The lenders did not seize Global Road’s scripted and reality television division, according to the knowledgeable person. The move was first reported by Screen Daily.
A representative for Global Road declined to comment.
Tang, a former Bear Stearns executive who promised to use his deep connections in China to broker deals and create a thriving film business, has been trying to raise capital to fund the enterprise, which launched in its current form last year. Tang promised to raise hundreds of millions of dollars on a mission to build bridges between Hollywood and the world’s second-largest film market.
He bought Open Road Films about a year ago for $28.8 million from AMC Theatres and Regal Cinemas. That deal came after he purchased IM Global, which handled foreign distribution and sales to finance independent movies. He combined the two assets, overseen by former Lionsgate executive Rob Friedman, and renamed them Global Road in October.
The company has been bruised by a series of box office flops. The misfires included family movie “Show Dogs,” romantic drama “Midnight Sun” and the Jodie Foster-starring “Hotel Artemis.” Most of the bombs were holdovers from when the company was still known as Open Road.
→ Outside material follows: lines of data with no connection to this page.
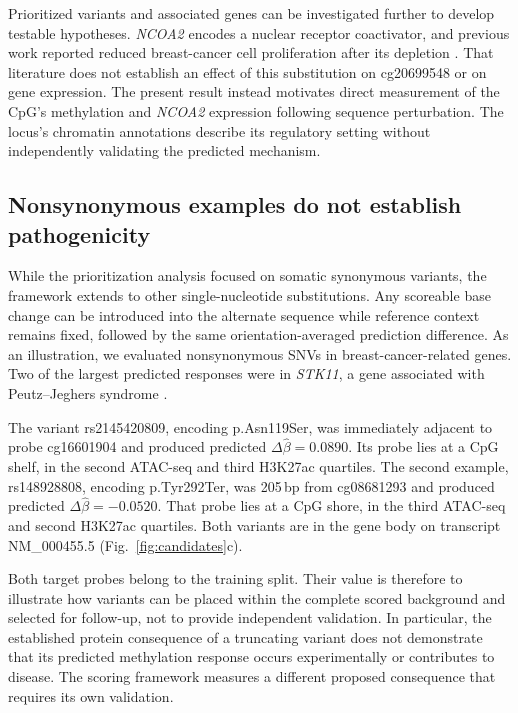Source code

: \documentclass[11pt,letterpaper,twocolumn]{article}
\begin{document}
Prioritized variants and associated genes can be investigated further to develop testable hypotheses. \textit{NCOA2} encodes a nuclear receptor coactivator, and previous work reported reduced breast-cancer cell proliferation after its depletion \cite{cai2019ncoa2}. That literature does not establish an effect of this substitution on cg20699548 or on gene expression. The present result instead motivates direct measurement of the CpG's methylation and \textit{NCOA2} expression following sequence perturbation. The locus's chromatin annotations describe its regulatory setting without independently validating the predicted mechanism.

\subsection{Nonsynonymous examples do not establish pathogenicity}
While the prioritization analysis focused on somatic synonymous variants, the framework extends to other single-nucleotide substitutions. Any scoreable base change can be introduced into the alternate sequence while reference context remains fixed, followed by the same orientation-averaged prediction difference. As an illustration, we evaluated nonsynonymous SNVs in breast-cancer-related genes. Two of the largest predicted responses were in \textit{STK11}, a gene associated with Peutz--Jeghers syndrome \cite{lipsa2019stk11}.

The variant rs2145420809, encoding p.Asn119Ser, was immediately adjacent to probe cg16601904 and produced predicted $\Delta\widehat\beta=0.0890$. Its probe lies at a CpG shelf, in the second ATAC-seq and third H3K27ac quartiles. The second example, rs148928808, encoding p.Tyr292Ter, was 205\,bp from cg08681293 and produced predicted $\Delta\widehat\beta=-0.0520$. That probe lies at a CpG shore, in the third ATAC-seq and second H3K27ac quartiles. Both variants are in the gene body on transcript NM\_000455.5 (Fig.~\ref{fig:candidates}c).

Both target probes belong to the training split. Their value is therefore to illustrate how variants can be placed within the complete scored background and selected for follow-up, not to provide independent validation. In particular, the established protein consequence of a truncating variant does not demonstrate that its predicted methylation response occurs experimentally or contributes to disease. The scoring framework measures a different proposed consequence that requires its own validation.
\end{document}
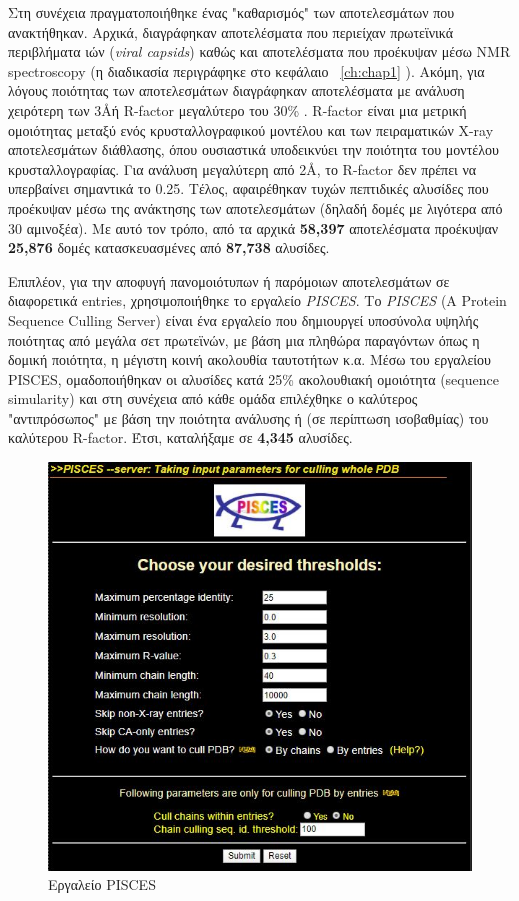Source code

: \medskip
Στη συνέχεια πραγματοποιήθηκε ένας "καθαρισμός" των αποτελεσμάτων που ανακτήθηκαν. Αρχικά, διαγράφηκαν αποτελέσματα που περιείχαν πρωτεϊνικά περιβλήματα ιών (\textit{viral capsids}) καθώς και αποτελέσματα που προέκυψαν μέσω NMR spectroscopy (η διαδικασία περιγράφηκε στο κεφάλαιο ~\ref{ch:chap1} ). Ακόμη, για λόγους ποιότητας των αποτελεσμάτων διαγράφηκαν αποτελέσματα με ανάλυση χειρότερη των 3\AA   ή R-factor μεγαλύτερο του 30\% . R-factor είναι μια μετρική ομοιότητας μεταξύ ενός κρυσταλλογραφικού μοντέλου και των πειραματικών X-ray αποτελεσμάτων διάθλασης, όπου ουσιαστικά υποδεικνύει την ποιότητα του μοντέλου κρυσταλλογραφίας. Για ανάλυση μεγαλύτερη από 2\AA, το R-factor δεν πρέπει να υπερβαίνει σημαντικά το 0.25. Τέλος, αφαιρέθηκαν τυχών πεπτιδικές αλυσίδες που προέκυψαν μέσω της ανάκτησης των αποτελεσμάτων (δηλαδή δομές με λιγότερα από 30 αμινοξέα). Με αυτό τον τρόπο, από τα αρχικά \textbf{58,397} αποτελέσματα προέκυψαν \textbf{25,876} δομές κατασκευασμένες από \textbf{87,738} αλυσίδες.

\medskip
Επιπλέον, για την αποφυγή πανομοιότυπων ή παρόμοιων αποτελεσμάτων σε διαφορετικά entries, χρησιμοποιήθηκε το εργαλείο \textit{PISCES}. Το \textit{PISCES} (A Protein Sequence Culling Server) είναι ένα εργαλείο που δημιουργεί υποσύνολα υψηλής ποιότητας από μεγάλα σετ πρωτεϊνών, με βάση μια πληθώρα παραγόντων όπως η δομική ποιότητα, η μέγιστη κοινή ακολουθία ταυτοτήτων κ.α. Μέσω του εργαλείου PISCES, ομαδοποιήθηκαν οι αλυσίδες κατά 25\% ακολουθιακή ομοιότητα (sequence simularity) και στη συνέχεια από κάθε ομάδα επιλέχθηκε ο καλύτερος "αντιπρόσωπος" με βάση την ποιότητα ανάλυσης ή (σε περίπτωση ισοβαθμίας) του καλύτερου R-factor. Έτσι, καταλήξαμε σε \textbf{4,345} αλυσίδες.


\begin{figure}[h]
  \centering
  \includegraphics[scale=0.8]{images/PISCES.JPG}
  \caption{Εργαλείο PISCES}
  \label{fig:PISCES}
\end{figure}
The firm still plans to proceed with the release of its next movie, “A.X.L.,” in nearly 1,700 theaters this weekend. The movie, about a boy who befriends an artificially intelligent robot dog, in a “Transformers”-meets-“Short Circuit” premise, is expected to open with an anemic $5 million Friday through Sunday.
Tang’s plan, backed by investors that include Chinese tech giant Tencent, was long viewed as a long shot by Hollywood insiders, who stressed that there was little audience appetite for the kinds of mid-budget movies that the company was looking to release in theaters.
He also gambled on the film business at a time when major Chinese companies had mostly stopped writing big checks to U.S. entertainment firms amid a regulatory crackdown by Beijing officials.
A U.S. citizen who was raised in Shanghai, Tang rose to prominence by growing Bear Stearns’ business in Asia. He left the firm following the 2008 financial crisis.
After leaving Bear Stearns, he helped broker high-profile entertainment deals, advising Apollo Global Management on the sale of AMC Entertainment to Dalian Wanda Group for $2.6 billion in 2012. He also helped set up a 2015 pact for China’s Huayi Brothers Media Corp. to invest in movies released by STX Entertainment. He founded Tang Media Partners in 2015.
Tang was a member of the board of the Los Angeles Times’ former parent company, Tronc Inc., until leaving in March 2017.